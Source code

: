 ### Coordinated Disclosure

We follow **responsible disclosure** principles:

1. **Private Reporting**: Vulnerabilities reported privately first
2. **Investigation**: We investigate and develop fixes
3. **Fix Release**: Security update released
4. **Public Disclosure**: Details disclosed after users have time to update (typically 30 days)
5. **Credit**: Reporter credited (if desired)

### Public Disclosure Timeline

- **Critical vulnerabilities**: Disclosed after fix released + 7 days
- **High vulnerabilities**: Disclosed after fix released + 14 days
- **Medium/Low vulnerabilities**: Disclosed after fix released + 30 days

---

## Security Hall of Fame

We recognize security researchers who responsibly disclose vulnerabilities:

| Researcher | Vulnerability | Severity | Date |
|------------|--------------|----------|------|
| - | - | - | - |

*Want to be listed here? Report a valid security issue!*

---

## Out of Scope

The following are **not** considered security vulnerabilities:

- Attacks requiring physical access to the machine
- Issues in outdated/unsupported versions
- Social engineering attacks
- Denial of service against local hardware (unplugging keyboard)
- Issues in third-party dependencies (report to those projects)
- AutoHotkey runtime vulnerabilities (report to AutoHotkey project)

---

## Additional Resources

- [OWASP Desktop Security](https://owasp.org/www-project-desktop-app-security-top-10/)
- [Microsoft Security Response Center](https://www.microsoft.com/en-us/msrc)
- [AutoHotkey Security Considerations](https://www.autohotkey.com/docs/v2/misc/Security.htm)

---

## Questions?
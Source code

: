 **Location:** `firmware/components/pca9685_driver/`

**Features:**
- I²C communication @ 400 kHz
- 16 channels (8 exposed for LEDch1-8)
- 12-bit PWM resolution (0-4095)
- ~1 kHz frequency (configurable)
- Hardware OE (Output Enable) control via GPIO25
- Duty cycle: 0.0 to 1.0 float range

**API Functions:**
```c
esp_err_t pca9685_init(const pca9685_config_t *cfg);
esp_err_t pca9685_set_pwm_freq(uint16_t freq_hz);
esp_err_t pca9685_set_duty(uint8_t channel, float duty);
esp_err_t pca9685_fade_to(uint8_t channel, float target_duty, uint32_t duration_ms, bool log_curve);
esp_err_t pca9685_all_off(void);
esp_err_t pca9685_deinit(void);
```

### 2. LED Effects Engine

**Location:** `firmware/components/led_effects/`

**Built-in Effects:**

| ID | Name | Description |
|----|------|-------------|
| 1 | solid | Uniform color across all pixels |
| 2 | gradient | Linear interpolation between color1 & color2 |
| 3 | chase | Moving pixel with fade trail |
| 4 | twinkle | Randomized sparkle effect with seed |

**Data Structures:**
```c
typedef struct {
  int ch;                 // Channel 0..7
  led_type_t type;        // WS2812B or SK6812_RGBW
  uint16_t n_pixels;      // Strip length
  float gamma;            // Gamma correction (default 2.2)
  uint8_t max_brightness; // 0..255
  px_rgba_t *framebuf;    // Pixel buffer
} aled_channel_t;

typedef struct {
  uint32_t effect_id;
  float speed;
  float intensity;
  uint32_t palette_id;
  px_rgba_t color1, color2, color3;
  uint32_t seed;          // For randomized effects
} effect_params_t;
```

+++

◆ REQUIRED ACTION
Nothing but the exact lines from the start of the material through the line holding "## Additional Resources", both included, belongs in the answer.

◆ RESPONSE BOX
Source code

: ### Coordinated Disclosure

We follow **responsible disclosure** principles:

1. **Private Reporting**: Vulnerabilities reported privately first
2. **Investigation**: We investigate and develop fixes
3. **Fix Release**: Security update released
4. **Public Disclosure**: Details disclosed after users have time to update (typically 30 days)
5. **Credit**: Reporter credited (if desired)

### Public Disclosure Timeline

- **Critical vulnerabilities**: Disclosed after fix released + 7 days
- **High vulnerabilities**: Disclosed after fix released + 14 days
- **Medium/Low vulnerabilities**: Disclosed after fix released + 30 days

---

## Security Hall of Fame

We recognize security researchers who responsibly disclose vulnerabilities:

| Researcher | Vulnerability | Severity | Date |
|------------|--------------|----------|------|
| - | - | - | - |

*Want to be listed here? Report a valid security issue!*

---

## Out of Scope

The following are **not** considered security vulnerabilities:

- Attacks requiring physical access to the machine
- Issues in outdated/unsupported versions
- Social engineering attacks
- Denial of service against local hardware (unplugging keyboard)
- Issues in third-party dependencies (report to those projects)
- AutoHotkey runtime vulnerabilities (report to AutoHotkey project)

---

## Additional Resources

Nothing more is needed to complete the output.